## Available data
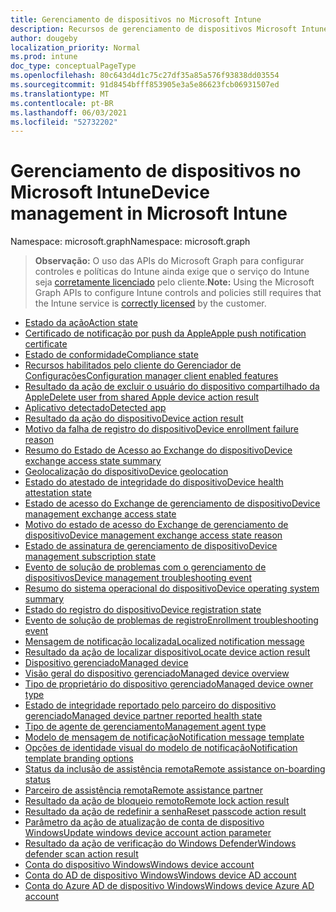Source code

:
 ```yaml
---
title: Gerenciamento de dispositivos no Microsoft Intune
description: Recursos de gerenciamento de dispositivos Microsoft Intune
author: dougeby
localization_priority: Normal
ms.prod: intune
doc_type: conceptualPageType
ms.openlocfilehash: 80c643d4d1c75c27df35a85a576f93838dd03554
ms.sourcegitcommit: 91d8454bfff853905e3a5e86623fcb06931507ed
ms.translationtype: MT
ms.contentlocale: pt-BR
ms.lasthandoff: 06/03/2021
ms.locfileid: "52732202"
---
```

# <a name="device-management-in-microsoft-intune"></a><span data-ttu-id="92b3b-103">Gerenciamento de dispositivos no Microsoft Intune</span><span class="sxs-lookup"><span data-stu-id="92b3b-103">Device management in Microsoft Intune</span></span>

<span data-ttu-id="92b3b-104">Namespace: microsoft.graph</span><span class="sxs-lookup"><span data-stu-id="92b3b-104">Namespace: microsoft.graph</span></span>

> <span data-ttu-id="92b3b-105">**Observação:** O uso das APIs do Microsoft Graph para configurar controles e políticas do Intune ainda exige que o serviço do Intune seja [corretamente licenciado](https://www.microsoft.com/en-us/cloud-platform/microsoft-intune-pricing) pelo cliente.</span><span class="sxs-lookup"><span data-stu-id="92b3b-105">**Note:** Using the Microsoft Graph APIs to configure Intune controls and policies still requires that the Intune service is [correctly licensed](https://www.microsoft.com/en-us/cloud-platform/microsoft-intune-pricing) by the customer.</span></span>

- [<span data-ttu-id="92b3b-106">Estado da ação</span><span class="sxs-lookup"><span data-stu-id="92b3b-106">Action state</span></span>](intune-devices-actionstate.md)
- [<span data-ttu-id="92b3b-107">Certificado de notificação por push da Apple</span><span class="sxs-lookup"><span data-stu-id="92b3b-107">Apple push notification certificate</span></span>](intune-devices-applepushnotificationcertificate.md)
- [<span data-ttu-id="92b3b-108">Estado de conformidade</span><span class="sxs-lookup"><span data-stu-id="92b3b-108">Compliance state</span></span>](intune-devices-compliancestate.md)
- [<span data-ttu-id="92b3b-109">Recursos habilitados pelo cliente do Gerenciador de Configurações</span><span class="sxs-lookup"><span data-stu-id="92b3b-109">Configuration manager client enabled features</span></span>](intune-devices-configurationmanagerclientenabledfeatures.md)
- [<span data-ttu-id="92b3b-110">Resultado da ação de excluir o usuário do dispositivo compartilhado da Apple</span><span class="sxs-lookup"><span data-stu-id="92b3b-110">Delete user from shared Apple device action result</span></span>](intune-devices-deleteuserfromsharedappledeviceactionresult.md)
- [<span data-ttu-id="92b3b-111">Aplicativo detectado</span><span class="sxs-lookup"><span data-stu-id="92b3b-111">Detected app</span></span>](intune-devices-detectedapp.md)
- [<span data-ttu-id="92b3b-112">Resultado da ação do dispositivo</span><span class="sxs-lookup"><span data-stu-id="92b3b-112">Device action result</span></span>](intune-devices-deviceactionresult.md)
- [<span data-ttu-id="92b3b-113">Motivo da falha de registro do dispositivo</span><span class="sxs-lookup"><span data-stu-id="92b3b-113">Device enrollment failure reason</span></span>](intune-troubleshooting-deviceenrollmentfailurereason.md)
- [<span data-ttu-id="92b3b-114">Resumo do Estado de Acesso ao Exchange do dispositivo</span><span class="sxs-lookup"><span data-stu-id="92b3b-114">Device exchange access state summary</span></span>](intune-devices-deviceexchangeaccessstatesummary.md)
- [<span data-ttu-id="92b3b-115">Geolocalização do dispositivo</span><span class="sxs-lookup"><span data-stu-id="92b3b-115">Device geolocation</span></span>](intune-devices-devicegeolocation.md)
- [<span data-ttu-id="92b3b-116">Estado do atestado de integridade do dispositivo</span><span class="sxs-lookup"><span data-stu-id="92b3b-116">Device health attestation state</span></span>](intune-devices-devicehealthattestationstate.md)
- [<span data-ttu-id="92b3b-117">Estado de acesso do Exchange de gerenciamento de dispositivo</span><span class="sxs-lookup"><span data-stu-id="92b3b-117">Device management exchange access state</span></span>](intune-devices-devicemanagementexchangeaccessstate.md)
- [<span data-ttu-id="92b3b-118">Motivo do estado de acesso do Exchange de gerenciamento de dispositivo</span><span class="sxs-lookup"><span data-stu-id="92b3b-118">Device management exchange access state reason</span></span>](intune-devices-devicemanagementexchangeaccessstatereason.md)
- [<span data-ttu-id="92b3b-119">Estado de assinatura de gerenciamento de dispositivo</span><span class="sxs-lookup"><span data-stu-id="92b3b-119">Device management subscription state</span></span>](intune-devices-devicemanagementsubscriptionstate.md)
- [<span data-ttu-id="92b3b-120">Evento de solução de problemas com o gerenciamento de dispositivos</span><span class="sxs-lookup"><span data-stu-id="92b3b-120">Device management troubleshooting event</span></span>](intune-troubleshooting-devicemanagementtroubleshootingevent.md)
- [<span data-ttu-id="92b3b-121">Resumo do sistema operacional do dispositivo</span><span class="sxs-lookup"><span data-stu-id="92b3b-121">Device operating system summary</span></span>](intune-devices-deviceoperatingsystemsummary.md)
- [<span data-ttu-id="92b3b-122">Estado do registro do dispositivo</span><span class="sxs-lookup"><span data-stu-id="92b3b-122">Device registration state</span></span>](intune-devices-deviceregistrationstate.md)
- [<span data-ttu-id="92b3b-123">Evento de solução de problemas de registro</span><span class="sxs-lookup"><span data-stu-id="92b3b-123">Enrollment troubleshooting event</span></span>](intune-troubleshooting-enrollmenttroubleshootingevent.md)
- [<span data-ttu-id="92b3b-124">Mensagem de notificação localizada</span><span class="sxs-lookup"><span data-stu-id="92b3b-124">Localized notification message</span></span>](intune-notification-localizednotificationmessage.md)
- [<span data-ttu-id="92b3b-125">Resultado da ação de localizar dispositivo</span><span class="sxs-lookup"><span data-stu-id="92b3b-125">Locate device action result</span></span>](intune-devices-locatedeviceactionresult.md)
- [<span data-ttu-id="92b3b-126">Dispositivo gerenciado</span><span class="sxs-lookup"><span data-stu-id="92b3b-126">Managed device</span></span>](intune-devices-manageddevice.md)
- [<span data-ttu-id="92b3b-127">Visão geral do dispositivo gerenciado</span><span class="sxs-lookup"><span data-stu-id="92b3b-127">Managed device overview</span></span>](intune-devices-manageddeviceoverview.md)
- [<span data-ttu-id="92b3b-128">Tipo de proprietário do dispositivo gerenciado</span><span class="sxs-lookup"><span data-stu-id="92b3b-128">Managed device owner type</span></span>](intune-devices-manageddeviceownertype.md)
- [<span data-ttu-id="92b3b-129">Estado de integridade reportado pelo parceiro do dispositivo gerenciado</span><span class="sxs-lookup"><span data-stu-id="92b3b-129">Managed device partner reported health state</span></span>](intune-devices-manageddevicepartnerreportedhealthstate.md)
- [<span data-ttu-id="92b3b-130">Tipo de agente de gerenciamento</span><span class="sxs-lookup"><span data-stu-id="92b3b-130">Management agent type</span></span>](intune-devices-managementagenttype.md)
- [<span data-ttu-id="92b3b-131">Modelo de mensagem de notificação</span><span class="sxs-lookup"><span data-stu-id="92b3b-131">Notification message template</span></span>](intune-notification-notificationmessagetemplate.md)
- [<span data-ttu-id="92b3b-132">Opções de identidade visual do modelo de notificação</span><span class="sxs-lookup"><span data-stu-id="92b3b-132">Notification template branding options</span></span>](intune-notification-notificationtemplatebrandingoptions.md)
- [<span data-ttu-id="92b3b-133">Status da inclusão de assistência remota</span><span class="sxs-lookup"><span data-stu-id="92b3b-133">Remote assistance on-boarding status</span></span>](intune-remoteassistance-remoteassistanceonboardingstatus.md)
- [<span data-ttu-id="92b3b-134">Parceiro de assistência remota</span><span class="sxs-lookup"><span data-stu-id="92b3b-134">Remote assistance partner</span></span>](intune-remoteassistance-remoteassistancepartner.md)
- [<span data-ttu-id="92b3b-135">Resultado da ação de bloqueio remoto</span><span class="sxs-lookup"><span data-stu-id="92b3b-135">Remote lock action result</span></span>](intune-devices-remotelockactionresult.md)
- [<span data-ttu-id="92b3b-136">Resultado da ação de redefinir a senha</span><span class="sxs-lookup"><span data-stu-id="92b3b-136">Reset passcode action result</span></span>](intune-devices-resetpasscodeactionresult.md)
- [<span data-ttu-id="92b3b-137">Parâmetro da ação de atualização de conta de dispositivo Windows</span><span class="sxs-lookup"><span data-stu-id="92b3b-137">Update windows device account action parameter</span></span>](intune-devices-updatewindowsdeviceaccountactionparameter.md)
- [<span data-ttu-id="92b3b-138">Resultado da ação de verificação do Windows Defender</span><span class="sxs-lookup"><span data-stu-id="92b3b-138">Windows defender scan action result</span></span>](intune-devices-windowsdefenderscanactionresult.md)
- [<span data-ttu-id="92b3b-139">Conta do dispositivo Windows</span><span class="sxs-lookup"><span data-stu-id="92b3b-139">Windows device account</span></span>](intune-devices-windowsdeviceaccount.md)
- [<span data-ttu-id="92b3b-140">Conta do AD de dispositivo Windows</span><span class="sxs-lookup"><span data-stu-id="92b3b-140">Windows device AD account</span></span>](intune-devices-windowsdeviceadaccount.md)
- [<span data-ttu-id="92b3b-141">Conta do Azure AD de dispositivo Windows</span><span class="sxs-lookup"><span data-stu-id="92b3b-141">Windows device Azure AD account</span></span>](intune-devices-windowsdeviceazureadaccount.md)






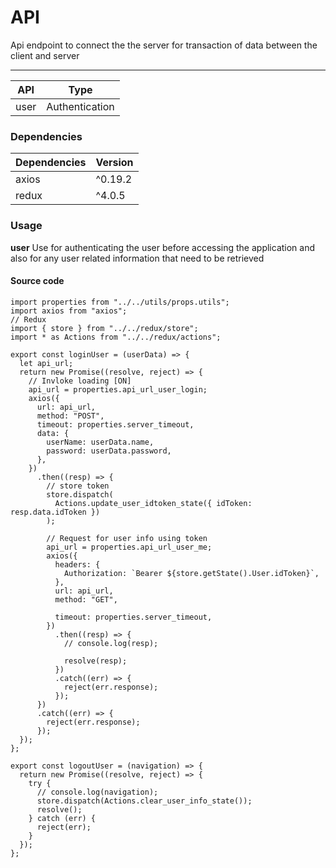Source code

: # API

Api endpoint to connect the the server for transaction of data between the client and server

---

| API  | Type           |
| ---- | -------------- |
| user | Authentication |

### Dependencies

| Dependencies | Version |
| ------------ | ------- |
| axios        | ^0.19.2 |
| redux        | ^4.0.5  |

### Usage

**user**
Use for authenticating the user before accessing the application and also for any user related information that need to be retrieved

#### Source code

```
import properties from "../../utils/props.utils";
import axios from "axios";
// Redux
import { store } from "../../redux/store";
import * as Actions from "../../redux/actions";

export const loginUser = (userData) => {
  let api_url;
  return new Promise((resolve, reject) => {
    // Invloke loading [ON]
    api_url = properties.api_url_user_login;
    axios({
      url: api_url,
      method: "POST",
      timeout: properties.server_timeout,
      data: {
        userName: userData.name,
        password: userData.password,
      },
    })
      .then((resp) => {
        // store token
        store.dispatch(
          Actions.update_user_idtoken_state({ idToken: resp.data.idToken })
        );

        // Request for user info using token
        api_url = properties.api_url_user_me;
        axios({
          headers: {
            Authorization: `Bearer ${store.getState().User.idToken}`,
          },
          url: api_url,
          method: "GET",

          timeout: properties.server_timeout,
        })
          .then((resp) => {
            // console.log(resp);

            resolve(resp);
          })
          .catch((err) => {
            reject(err.response);
          });
      })
      .catch((err) => {
        reject(err.response);
      });
  });
};

export const logoutUser = (navigation) => {
  return new Promise((resolve, reject) => {
    try {
      // console.log(navigation);
      store.dispatch(Actions.clear_user_info_state());
      resolve();
    } catch (err) {
      reject(err);
    }
  });
};
```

## Your objective
Reproduce exactly the entries from their first line through the line containing "in Microsoft Intune</span></span>", including both, and omit any pictures.

## Exercise response
Source code

:
 ```yaml
---
title: Gerenciamento de dispositivos no Microsoft Intune
description: Recursos de gerenciamento de dispositivos Microsoft Intune
author: dougeby
localization_priority: Normal
ms.prod: intune
doc_type: conceptualPageType
ms.openlocfilehash: 80c643d4d1c75c27df35a85a576f93838dd03554
ms.sourcegitcommit: 91d8454bfff853905e3a5e86623fcb06931507ed
ms.translationtype: MT
ms.contentlocale: pt-BR
ms.lasthandoff: 06/03/2021
ms.locfileid: "52732202"
---
```

# <a name="device-management-in-microsoft-intune"></a><span data-ttu-id="92b3b-103">Gerenciamento de dispositivos no Microsoft Intune</span><span class="sxs-lookup"><span data-stu-id="92b3b-103">Device management in Microsoft Intune</span></span>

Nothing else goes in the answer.